INTRODUCTION: Aneurysmal involvement of the iliac bifurcation increases the level of difficulty during surgery for abdominal aortic aneurysm (AAA) repair, potentially increasing the risk of early postoperative complications. Three previous randomized trials comparing endovascular aneurysm repair (EVAR) and open repair (OR) for AAAs showed that EVAR is associated with a lower early mortality rate. However, whether these results are valid for AAA involving the iliac bifurcation (AAAIB) remains unclear. The aim of this study was to evaluate early and late results after OR and EVAR for patients with AAA involving the iliac bifurcation.
METHODS: Of 1116 patients treated for elective AAA repair between January 1998 and January 2008, 131 presented with AAAIB as detected by computed tomography (CT) scan. Sixty-eight patients were treated by EVAR and 63 by OR. Clinical and anatomic data, operative intervention, and outcomes were collected prospectively and analyzed retrospectively. The median duration of follow-up was 38 months for both groups.
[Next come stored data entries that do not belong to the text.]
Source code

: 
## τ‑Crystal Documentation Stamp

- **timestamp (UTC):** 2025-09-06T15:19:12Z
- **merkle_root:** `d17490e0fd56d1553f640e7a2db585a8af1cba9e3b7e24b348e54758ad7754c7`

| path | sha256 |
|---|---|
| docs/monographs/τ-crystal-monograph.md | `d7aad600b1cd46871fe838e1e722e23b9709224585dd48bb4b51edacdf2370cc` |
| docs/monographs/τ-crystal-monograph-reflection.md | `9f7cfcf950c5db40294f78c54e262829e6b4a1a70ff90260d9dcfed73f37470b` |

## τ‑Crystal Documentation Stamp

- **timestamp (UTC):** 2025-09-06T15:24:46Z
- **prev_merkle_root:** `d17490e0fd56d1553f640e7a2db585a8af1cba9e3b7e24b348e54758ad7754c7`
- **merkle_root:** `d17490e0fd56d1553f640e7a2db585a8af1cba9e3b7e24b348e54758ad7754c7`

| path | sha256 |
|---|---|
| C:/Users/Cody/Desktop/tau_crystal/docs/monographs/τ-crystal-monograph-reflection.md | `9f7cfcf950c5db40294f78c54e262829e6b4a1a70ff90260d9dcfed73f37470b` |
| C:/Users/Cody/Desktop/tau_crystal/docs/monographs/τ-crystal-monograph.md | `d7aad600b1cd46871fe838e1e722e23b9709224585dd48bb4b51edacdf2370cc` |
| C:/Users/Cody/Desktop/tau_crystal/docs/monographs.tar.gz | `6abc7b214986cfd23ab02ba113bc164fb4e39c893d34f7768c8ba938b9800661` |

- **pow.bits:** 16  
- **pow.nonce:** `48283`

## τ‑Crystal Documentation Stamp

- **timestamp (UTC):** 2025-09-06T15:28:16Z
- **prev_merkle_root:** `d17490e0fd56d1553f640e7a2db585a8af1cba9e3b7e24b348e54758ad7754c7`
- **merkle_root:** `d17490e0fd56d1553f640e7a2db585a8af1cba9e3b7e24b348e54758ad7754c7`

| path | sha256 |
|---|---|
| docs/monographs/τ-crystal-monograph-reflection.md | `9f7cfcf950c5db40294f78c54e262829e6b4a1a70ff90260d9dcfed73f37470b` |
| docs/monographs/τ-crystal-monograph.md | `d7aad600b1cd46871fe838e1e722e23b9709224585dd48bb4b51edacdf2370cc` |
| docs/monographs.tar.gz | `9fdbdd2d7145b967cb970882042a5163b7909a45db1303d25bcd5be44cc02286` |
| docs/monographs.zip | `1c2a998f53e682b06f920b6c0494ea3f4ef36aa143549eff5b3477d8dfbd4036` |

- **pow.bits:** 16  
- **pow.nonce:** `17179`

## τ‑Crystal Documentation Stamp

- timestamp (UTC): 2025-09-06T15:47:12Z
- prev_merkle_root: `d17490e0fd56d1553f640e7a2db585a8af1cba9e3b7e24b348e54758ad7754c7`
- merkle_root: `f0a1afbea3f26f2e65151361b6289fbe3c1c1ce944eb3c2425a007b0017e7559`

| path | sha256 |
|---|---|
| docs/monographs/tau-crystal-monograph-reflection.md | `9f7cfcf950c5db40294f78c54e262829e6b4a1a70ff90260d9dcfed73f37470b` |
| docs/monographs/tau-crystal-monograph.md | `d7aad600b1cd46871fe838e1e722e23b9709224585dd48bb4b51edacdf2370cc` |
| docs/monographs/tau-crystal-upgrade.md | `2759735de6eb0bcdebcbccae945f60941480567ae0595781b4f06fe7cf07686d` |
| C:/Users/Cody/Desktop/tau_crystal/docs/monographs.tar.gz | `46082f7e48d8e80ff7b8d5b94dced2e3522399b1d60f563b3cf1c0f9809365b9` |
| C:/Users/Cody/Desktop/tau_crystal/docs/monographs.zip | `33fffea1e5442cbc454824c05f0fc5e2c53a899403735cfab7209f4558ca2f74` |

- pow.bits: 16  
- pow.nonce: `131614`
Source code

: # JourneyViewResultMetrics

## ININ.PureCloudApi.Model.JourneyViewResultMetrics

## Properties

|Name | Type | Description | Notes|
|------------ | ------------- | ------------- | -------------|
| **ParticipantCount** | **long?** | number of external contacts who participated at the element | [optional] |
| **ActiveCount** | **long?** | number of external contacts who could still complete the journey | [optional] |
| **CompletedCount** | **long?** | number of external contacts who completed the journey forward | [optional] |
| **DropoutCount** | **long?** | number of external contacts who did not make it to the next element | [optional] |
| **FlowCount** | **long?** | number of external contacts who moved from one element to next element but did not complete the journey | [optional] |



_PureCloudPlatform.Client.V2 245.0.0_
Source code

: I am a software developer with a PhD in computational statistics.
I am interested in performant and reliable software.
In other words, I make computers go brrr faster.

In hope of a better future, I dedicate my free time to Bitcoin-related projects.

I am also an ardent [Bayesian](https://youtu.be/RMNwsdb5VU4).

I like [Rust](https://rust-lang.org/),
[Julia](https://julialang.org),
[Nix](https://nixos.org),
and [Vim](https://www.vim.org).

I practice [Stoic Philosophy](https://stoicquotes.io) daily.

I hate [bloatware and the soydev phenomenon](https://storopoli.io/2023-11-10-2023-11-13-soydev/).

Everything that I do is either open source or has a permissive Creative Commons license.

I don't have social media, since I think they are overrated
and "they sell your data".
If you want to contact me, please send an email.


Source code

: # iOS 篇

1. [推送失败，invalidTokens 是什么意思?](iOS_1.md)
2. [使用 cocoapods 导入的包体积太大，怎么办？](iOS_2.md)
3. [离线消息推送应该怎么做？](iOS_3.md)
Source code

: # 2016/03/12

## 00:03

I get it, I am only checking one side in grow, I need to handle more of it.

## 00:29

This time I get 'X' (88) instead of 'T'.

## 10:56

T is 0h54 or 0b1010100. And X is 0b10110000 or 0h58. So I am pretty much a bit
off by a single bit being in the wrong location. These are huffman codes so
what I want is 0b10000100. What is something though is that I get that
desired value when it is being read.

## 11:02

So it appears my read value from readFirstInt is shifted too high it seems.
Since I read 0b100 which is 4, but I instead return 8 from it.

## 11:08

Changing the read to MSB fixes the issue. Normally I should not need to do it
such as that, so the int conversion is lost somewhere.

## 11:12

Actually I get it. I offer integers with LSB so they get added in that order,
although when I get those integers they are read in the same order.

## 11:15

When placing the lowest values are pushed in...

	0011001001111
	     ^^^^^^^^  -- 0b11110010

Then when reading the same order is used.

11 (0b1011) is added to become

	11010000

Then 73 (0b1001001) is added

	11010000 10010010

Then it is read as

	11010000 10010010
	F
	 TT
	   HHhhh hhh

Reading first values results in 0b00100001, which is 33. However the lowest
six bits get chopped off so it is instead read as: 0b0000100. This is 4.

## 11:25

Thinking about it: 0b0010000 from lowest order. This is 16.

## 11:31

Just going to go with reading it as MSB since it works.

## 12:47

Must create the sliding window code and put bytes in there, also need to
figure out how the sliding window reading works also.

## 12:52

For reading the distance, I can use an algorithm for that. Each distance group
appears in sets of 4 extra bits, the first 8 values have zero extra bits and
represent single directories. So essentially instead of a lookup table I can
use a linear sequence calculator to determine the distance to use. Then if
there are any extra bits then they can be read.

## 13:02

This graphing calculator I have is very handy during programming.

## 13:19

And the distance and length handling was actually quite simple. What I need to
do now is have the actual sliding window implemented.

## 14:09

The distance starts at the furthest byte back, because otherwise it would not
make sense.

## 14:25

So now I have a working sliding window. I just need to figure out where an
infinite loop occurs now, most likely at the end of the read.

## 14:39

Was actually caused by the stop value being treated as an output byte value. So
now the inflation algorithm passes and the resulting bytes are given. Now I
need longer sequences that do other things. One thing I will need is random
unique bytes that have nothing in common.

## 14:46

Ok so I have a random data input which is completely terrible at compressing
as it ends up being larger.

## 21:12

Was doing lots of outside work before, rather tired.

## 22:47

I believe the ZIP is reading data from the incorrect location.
RESULTS: Patients in the EVAR group (72 +/- 10 years) were older than those in the OR group (64 +/- 8 years; P < .0001), but there were no differences in cardiac, renal, or pulmonary comorbidities between the two groups. Inhospital mortality rates were 2.9% vs 6.3% for EVAR and OR groups, respectively (P = .43). Systemic postoperative complications occurred in 7.4% vs 9.5% (P = .76) and postoperative colonic ischemia in 0% vs 6.3% (P = .051) of patients with EVAR and OR, respectively. Survival rates by Kaplan-Meier analysis were 91 +/- 7% for patients with EVAR and 90 +/- 8% for patients with OR at 2 years, and 61% +/- 15 for EVAR and 79% +/- 13 for OR at 5 years. All-cause reoperation rates were 25% with EVAR and 22% with OR (P = .83). Patients with EVAR were more likely to develop buttock claudication (33.3% vs 3.6%; P < .0001), whereas patients with OR were more prone to develop abdominal wall complications (19.6% vs 0%; P < .001).
CONCLUSION: In this series, the postoperative mortality and systemic complication rates after either EVAR or OR for AAAIB were not statistically different. In the OR group, there were more abdominal wall complications and a trend toward a higher rate of colonic ischemia. In the EVAR group, buttock claudication was more frequent. Copyright (c) 2010 Society for Vascular Surgery. Published by Mosby, Inc. All rights reserved.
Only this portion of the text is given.